Stored data
►

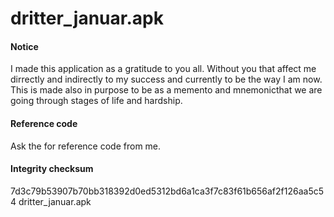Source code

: # dritter_januar.apk

#### Notice
I made this application as a gratitude to you all. Without you that affect me dirrectly and indirectly to my success 
and currently to be the way I am now. This is made also in purpose to be as a memento and mnemonicthat we are going through 
stages of life and hardship.

#### Reference code
Ask the for reference code from me.

#### Integrity checksum
7d3c79b53907b70bb318392d0ed5312bd6a1ca3f7c83f61b656af2f126aa5c54  dritter_januar.apk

◄

Exercise instructions. Pictures aside, restate the entries word for word.

Exercise solution.
Source code

: # dritter_januar.apk

#### Notice
I made this application as a gratitude to you all. Without you that affect me dirrectly and indirectly to my success 
and currently to be the way I am now. This is made also in purpose to be as a memento and mnemonicthat we are going through 
stages of life and hardship.

#### Reference code
Ask the for reference code from me.

#### Integrity checksum
7d3c79b53907b70bb318392d0ed5312bd6a1ca3f7c83f61b656af2f126aa5c54  dritter_januar.apk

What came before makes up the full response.